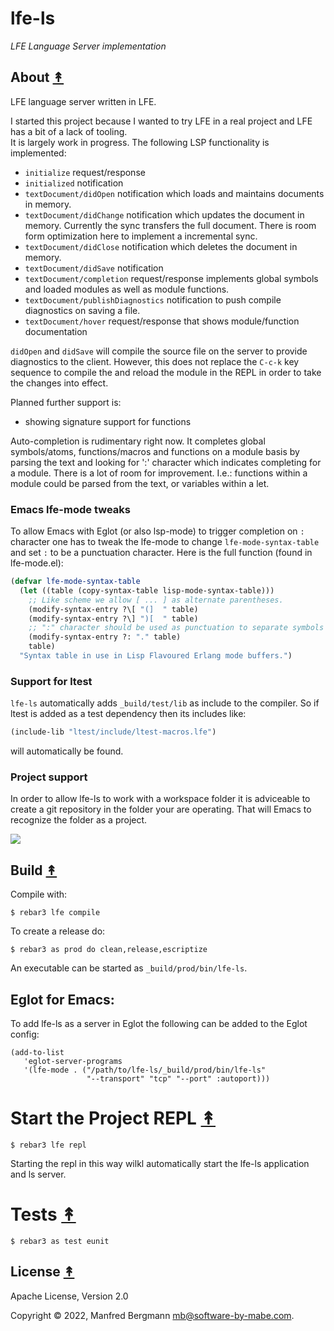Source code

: # lfe-ls

*LFE Language Server implementation*

## About [&#x219F;](#table-of-contents)

LFE language server written in LFE.

I started this project because I wanted to try LFE in a real project and LFE has a bit of a lack of tooling.  
It is largely work in progress. The following LSP functionality is implemented:

- `initialize` request/response
- `initialized` notification
- `textDocument/didOpen` notification which loads and maintains documents in memory.
- `textDocument/didChange` notification which updates the document in memory. Currently the sync transfers the full document. There is room form optimization here to implement a incremental sync.
- `textDocument/didClose` notification which deletes the document in memory.
- `textDocument/didSave` notification
- `textDocument/completion` request/response implements global symbols and loaded modules as well as module functions.
- `textDocument/publishDiagnostics` notification to push compile diagnostics on saving a file.
- `textDocument/hover` request/response that shows module/function documentation

`didOpen` and `didSave` will compile the source file on the server to provide diagnostics to the client.
However, this does not replace the `C-c-k` key sequence to compile the and reload the module in the REPL in order to take the changes into effect.

Planned further support is:

- showing signature support for functions

Auto-completion is rudimentary right now. It completes global symbols/atoms, functions/macros and functions on a module basis by parsing the text and looking for ':' character which indicates completing for a module.
There is a lot of room for improvement. I.e.: functions within a module could be parsed from the text, or variables within a let.

### Emacs lfe-mode tweaks

To allow Emacs with Eglot (or also lsp-mode) to trigger completion on `:` character one has to tweak the lfe-mode to change `lfe-mode-syntax-table` and set `:` to be a punctuation character. Here is the full function (found in lfe-mode.el):

```lisp
(defvar lfe-mode-syntax-table
  (let ((table (copy-syntax-table lisp-mode-syntax-table)))
    ;; Like scheme we allow [ ... ] as alternate parentheses.
    (modify-syntax-entry ?\[ "(]  " table)
    (modify-syntax-entry ?\] ")[  " table)
    ;; ":" character should be used as punctuation to separate symbols
    (modify-syntax-entry ?: "." table)
    table)
  "Syntax table in use in Lisp Flavoured Erlang mode buffers.")
```

### Support for ltest

`lfe-ls` automatically adds `_build/test/lib` as include to the compiler.
So if ltest is added as a test dependency then its includes like: 

```lisp
(include-lib "ltest/include/ltest-macros.lfe")
```

will automatically be found.

### Project support

In order to allow lfe-ls to work with a workspace folder it is adviceable to create a git repository in the folder your are operating. That will Emacs to recognize the folder as a project.


![](docs/lfe-ls.gif)

## Build [&#x219F;](#table-of-contents)

Compile with:

```shell
$ rebar3 lfe compile
```

To create a release do:

```shell
$ rebar3 as prod do clean,release,escriptize
```

An executable can be started as `_build/prod/bin/lfe-ls`.

## Eglot for Emacs:

To add lfe-ls as a server in Eglot the following can be added to the Eglot config:

```
(add-to-list
   'eglot-server-programs
   '(lfe-mode . ("/path/to/lfe-ls/_build/prod/bin/lfe-ls"
                 "--transport" "tcp" "--port" :autoport)))
```

# Start the Project REPL [&#x219F;](#table-of-contents)

```shell
$ rebar3 lfe repl
```

Starting the repl in this way wilkl automatically start the lfe-ls application and ls server.

# Tests [&#x219F;](#table-of-contents)

```shell
$ rebar3 as test eunit
```

## License [&#x219F;](#table-of-contents)

Apache License, Version 2.0

Copyright © 2022, Manfred Bergmann <mb@software-by-mabe.com>.
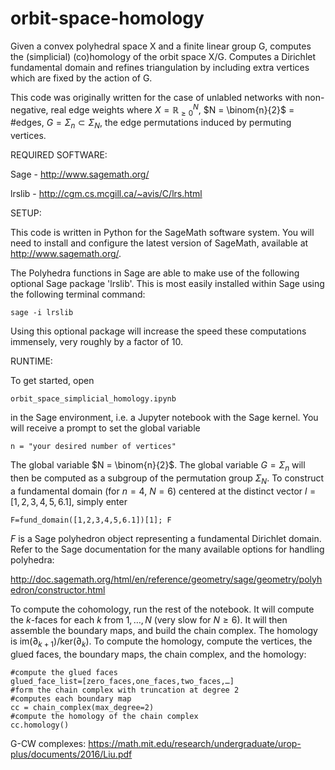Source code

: # orbit-space-homology
Given a convex polyhedral space X and a finite linear group G, computes the (simplicial) (co)homology of the orbit space X/G. Computes a Dirichlet fundamental domain and refines triangulation by including extra vertices which are fixed by the action of G. 

This code was originally written for the case of unlabled networks with non-negative, real edge weights where $X=\mathbb{R}_{\ge 0}^N$, $N = \binom{n}{2}$ = #edges, $G=\Sigma_n \subset \Sigma_N$, the edge permutations induced by permuting vertices. 

REQUIRED SOFTWARE:

Sage - http://www.sagemath.org/

lrslib - http://cgm.cs.mcgill.ca/~avis/C/lrs.html

SETUP:

This code is written in Python for the SageMath software system. 
You will need to install and configure the latest version of SageMath, available at http://www.sagemath.org/.

The Polyhedra functions in Sage are able to make use of the following optional Sage package 'lrslib'.
This is most easily installed within Sage using the following terminal command: 

```sage -i lrslib```

Using this optional package will increase the speed these computations immensely, very roughly by a factor
of 10.

RUNTIME:

To get started, open

```orbit_space_simplicial_homology.ipynb```

in the Sage environment, i.e. a Jupyter notebook with the Sage kernel. You will receive a prompt to set the global variable

```n = "your desired number of vertices"```

The global variable $N = \binom{n}{2}$. The global variable $G=\Sigma_n$ will then be computed as a subgroup of the permutation group $\Sigma_N$. To construct a fundamental domain (for $n=4$, $N=6$) centered at the distinct vector $l=[1,2,3,4,5,6.1]$, simply enter

```F=fund_domain([1,2,3,4,5,6.1])[1]; F```

$F$ is a Sage polyhedron object representing a fundamental Dirichlet domain. Refer to the Sage documentation for the many available options for handling polyhedra:

http://doc.sagemath.org/html/en/reference/geometry/sage/geometry/polyhedron/constructor.html

To compute the cohomology, run the rest of the notebook. It will compute the $k$-faces for each $k$ from $1,\dots,N$ (very slow for $N \ge 6$). It will then assemble the boundary maps, and build the chain complex. The homology is $\text{im}(\partial_{k+1})/\text{ker}(\partial_{k})$. To compute the homology, compute the vertices, the glued faces, the boundary maps, the chain complex, and the homology:

```
#compute the glued faces
glued_face_list=[zero_faces,one_faces,two_faces,…]
#form the chain complex with truncation at degree 2
#computes each boundary map
cc = chain_complex(max_degree=2)
#compute the homology of the chain complex
cc.homology()
```

G-CW complexes: https://math.mit.edu/research/undergraduate/urop-plus/documents/2016/Liu.pdf
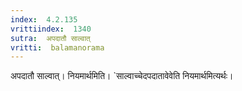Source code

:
 ```yaml
---
index:  4.2.135
vrittiindex:  1340
sutra:  अपदातौ साल्वात्
vritti:  balamanorama 
---
```


अपदातौ साल्वात्। नियमार्थमिति। `साल्वाच्चेदपदातावेवेति नियमार्थमित्यर्थः।

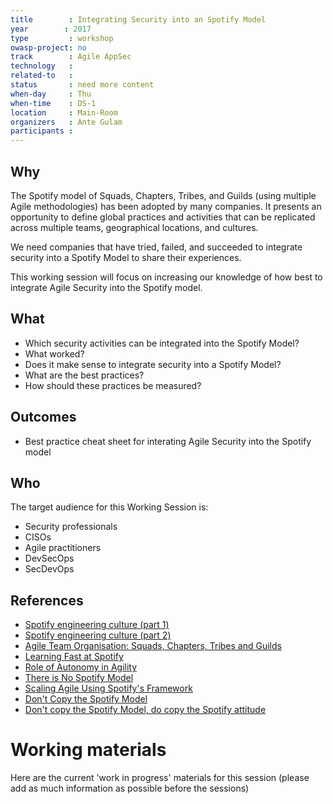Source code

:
 ```yaml
---
title        : Integrating Security into an Spotify Model
year		: 2017
type         : workshop
owasp-project: no
track        : Agile AppSec
technology   :
related-to   :
status       : need more content
when-day     : Thu
when-time    : DS-1
location     : Main-Room
organizers   : Ante Gulam
participants : 
---
```


## Why

The Spotify model of Squads, Chapters, Tribes, and Guilds (using multiple Agile methodologies) has been adopted by many companies. It presents an opportunity to define global practices and activities that can be replicated across multiple teams, geographical locations, and cultures.

We need companies that have tried, failed, and succeeded to integrate security into a Spotify Model to share their experiences.

This working session will focus on increasing our knowledge of how best to integrate Agile Security into the Spotify model.

## What

 - Which security activities can be integrated into the Spotify Model?
 - What worked?
 - Does it make sense to integrate security into a Spotify Model?
 - What are the best practices?
 - How should these practices be measured?
 
## Outcomes

- Best practice cheat sheet for interating Agile Security into the Spotify model

## Who

The target audience for this Working Session is:

- Security professionals
- CISOs
- Agile practitioners
- DevSecOps
- SecDevOps

## References

 - [Spotify engineering culture (part 1)](https://labs.spotify.com/2014/03/27/spotify-engineering-culture-part-1/)
 - [Spotify engineering culture (part 2)](https://labs.spotify.com/2014/09/20/spotify-engineering-culture-part-2/)
 - [Agile Team Organisation: Squads, Chapters, Tribes and Guilds](http://www.full-stackagile.com/2016/02/14/team-organisation-squads-chapters-tribes-and-guilds/)
 - [Learning Fast at Spotify](https://www.infoq.com/interviews/learning-fast-spotify-marcus)
 - [Role of Autonomy in Agility](https://www.infoq.com/news/2015/10/autonomy-agility)
 - [There is No Spotify Model](https://www.infoq.com/presentations/spotify-culture-stc)
 - [Scaling Agile Using Spotify's Framework](https://www.scrumalliance.org/community/articles/2015/december/scaling-agile-using-spotify-s-framework)
 - [Don't Copy the Spotify Model](https://www.infoq.com/news/2016/10/no-spotify-model)
 - [Don't copy the Spotify Model, do copy the Spotify attitude](https://www.happymelly.com/dont-copy-spotify-model)

# Working materials

Here are the current 'work in progress' materials for this session (please add as much information as possible before the sessions)
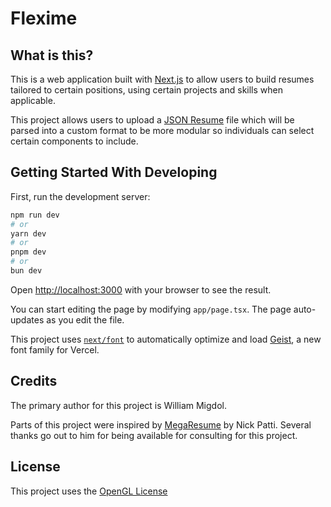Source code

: # Flexime

## What is this?

This is a web application built with [Next.js](https://nextjs.org) to allow
users to build resumes tailored to certain positions, using certain projects
and skills when applicable.

This project allows users to upload a [JSON Resume](https://jsonresume.org/schema)
file which will be parsed into a custom format to be more modular so individuals
can select certain components to include.

## Getting Started With Developing

First, run the development server:

```bash
npm run dev
# or
yarn dev
# or
pnpm dev
# or
bun dev
```

Open [http://localhost:3000](http://localhost:3000) with your browser to see the result.

You can start editing the page by modifying `app/page.tsx`. The page auto-updates as you edit the file.

This project uses [`next/font`](https://nextjs.org/docs/app/building-your-application/optimizing/fonts) to automatically optimize and load [Geist](https://vercel.com/font), a new font family for Vercel.

## Credits

The primary author for this project is William Migdol.

Parts of this project were inspired by [MegaResume](https://github.com/NicksPatties/megaresume)
by Nick Patti. Several thanks go out to him for being available for consulting
for this project.

## License

This project uses the [OpenGL License](https://github.com/TheCherno/OpenGL/blob/master/LICENSE)
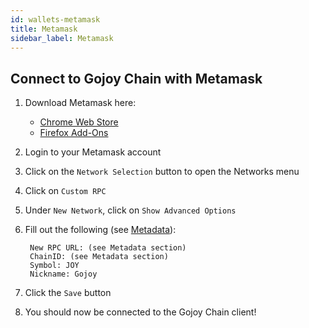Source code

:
 ```yaml
---
id: wallets-metamask
title: Metamask
sidebar_label: Metamask
---
```


## Connect to Gojoy Chain with Metamask

1. Download Metamask here:
    - [Chrome Web Store](https://chrome.google.com/webstore/detail/metamask/nkbihfbeogaeaoehlefnkodbefgpgknn)
    - [Firefox Add-Ons](https://addons.mozilla.org/en-US/firefox/addon/ether-metamask/)
2. Login to your Metamask account
3. Click on the `Network Selection` button to open the Networks menu
4. Click on `Custom RPC`
5. Under `New Network`, click on `Show Advanced Options`
6. Fill out the following (see [Metadata](chain-metadata.md)):

        New RPC URL: (see Metadata section)
        ChainID: (see Metadata section)
        Symbol: JOY
        Nickname: Gojoy

7. Click the `Save` button
8. You should now be connected to the Gojoy Chain client!
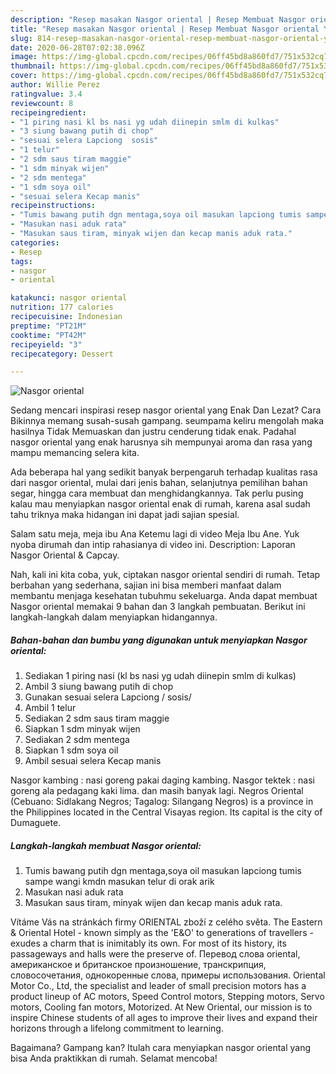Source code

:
 ```yaml
---
description: "Resep masakan Nasgor oriental | Resep Membuat Nasgor oriental Yang Enak Dan Mudah"
title: "Resep masakan Nasgor oriental | Resep Membuat Nasgor oriental Yang Enak Dan Mudah"
slug: 814-resep-masakan-nasgor-oriental-resep-membuat-nasgor-oriental-yang-enak-dan-mudah
date: 2020-06-28T07:02:38.096Z
image: https://img-global.cpcdn.com/recipes/06ff45bd8a860fd7/751x532cq70/nasgor-oriental-foto-resep-utama.jpg
thumbnail: https://img-global.cpcdn.com/recipes/06ff45bd8a860fd7/751x532cq70/nasgor-oriental-foto-resep-utama.jpg
cover: https://img-global.cpcdn.com/recipes/06ff45bd8a860fd7/751x532cq70/nasgor-oriental-foto-resep-utama.jpg
author: Willie Perez
ratingvalue: 3.4
reviewcount: 8
recipeingredient:
- "1 piring nasi kl bs nasi yg udah diinepin smlm di kulkas"
- "3 siung bawang putih di chop"
- "sesuai selera Lapciong  sosis"
- "1 telur"
- "2 sdm saus tiram maggie"
- "1 sdm minyak wijen"
- "2 sdm mentega"
- "1 sdm soya oil"
- "sesuai selera Kecap manis"
recipeinstructions:
- "Tumis bawang putih dgn mentaga,soya oil masukan lapciong tumis sampe wangi kmdn masukan telur di orak arik"
- "Masukan nasi aduk rata"
- "Masukan saus tiram, minyak wijen dan kecap manis aduk rata."
categories:
- Resep
tags:
- nasgor
- oriental

katakunci: nasgor oriental 
nutrition: 177 calories
recipecuisine: Indonesian
preptime: "PT21M"
cooktime: "PT42M"
recipeyield: "3"
recipecategory: Dessert

---
```



![Nasgor oriental](https://img-global.cpcdn.com/recipes/06ff45bd8a860fd7/751x532cq70/nasgor-oriental-foto-resep-utama.jpg)

Sedang mencari inspirasi resep nasgor oriental yang Enak Dan Lezat? Cara Bikinnya memang susah-susah gampang. seumpama keliru mengolah maka hasilnya Tidak Memuaskan dan justru cenderung tidak enak. Padahal nasgor oriental yang enak harusnya sih mempunyai aroma dan rasa yang mampu memancing selera kita.

Ada beberapa hal yang sedikit banyak berpengaruh terhadap kualitas rasa dari nasgor oriental, mulai dari jenis bahan, selanjutnya pemilihan bahan segar, hingga cara membuat dan menghidangkannya. Tak perlu pusing kalau mau menyiapkan nasgor oriental enak di rumah, karena asal sudah tahu triknya maka hidangan ini dapat jadi sajian spesial.

Salam satu meja, meja ibu Ana Ketemu lagi di video Meja Ibu Ane. Yuk nyoba dirumah dan intip rahasianya di video ini. Description: Laporan Nasgor Oriental &amp; Capcay.


Nah, kali ini kita coba, yuk, ciptakan nasgor oriental sendiri di rumah. Tetap berbahan yang sederhana, sajian ini bisa memberi manfaat dalam membantu menjaga kesehatan tubuhmu sekeluarga. Anda dapat membuat Nasgor oriental memakai 9 bahan dan 3 langkah pembuatan. Berikut ini langkah-langkah dalam menyiapkan hidangannya.

<!--inarticleads1-->

##### Bahan-bahan dan bumbu yang digunakan untuk menyiapkan Nasgor oriental:

1. Sediakan 1 piring nasi (kl bs nasi yg udah diinepin smlm di kulkas)
1. Ambil 3 siung bawang putih di chop
1. Gunakan sesuai selera Lapciong / sosis/
1. Ambil 1 telur
1. Sediakan 2 sdm saus tiram maggie
1. Siapkan 1 sdm minyak wijen
1. Sediakan 2 sdm mentega
1. Siapkan 1 sdm soya oil
1. Ambil sesuai selera Kecap manis


Nasgor kambing : nasi goreng pakai daging kambing. Nasgor tektek : nasi goreng ala pedagang kaki lima. dan masih banyak lagi. Negros Oriental (Cebuano: Sidlakang Negros; Tagalog: Silangang Negros) is a province in the Philippines located in the Central Visayas region. Its capital is the city of Dumaguete. 

<!--inarticleads2-->

##### Langkah-langkah membuat Nasgor oriental:

1. Tumis bawang putih dgn mentaga,soya oil masukan lapciong tumis sampe wangi kmdn masukan telur di orak arik
1. Masukan nasi aduk rata
1. Masukan saus tiram, minyak wijen dan kecap manis aduk rata.


Vítáme Vás na stránkách firmy ORIENTAL zboží z celého světa. The Eastern &amp; Oriental Hotel - known simply as the &#39;E&amp;O&#39; to generations of travellers - exudes a charm that is inimitably its own. For most of its history, its passageways and halls were the preserve of. Перевод слова oriental, американское и британское произношение, транскрипция, словосочетания, однокоренные слова, примеры использования. Oriental Motor Co., Ltd, the specialist and leader of small precision motors has a product lineup of AC motors, Speed Control motors, Stepping motors, Servo motors, Cooling fan motors, Motorized. At New Oriental, our mission is to inspire Chinese students of all ages to improve their lives and expand their horizons through a lifelong commitment to learning. 

Bagaimana? Gampang kan? Itulah cara menyiapkan nasgor oriental yang bisa Anda praktikkan di rumah. Selamat mencoba!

= = = =

**How to complete this task:**
The word "when" appears in how many lines of the records? Give the number only.

**Exercise answer:**
3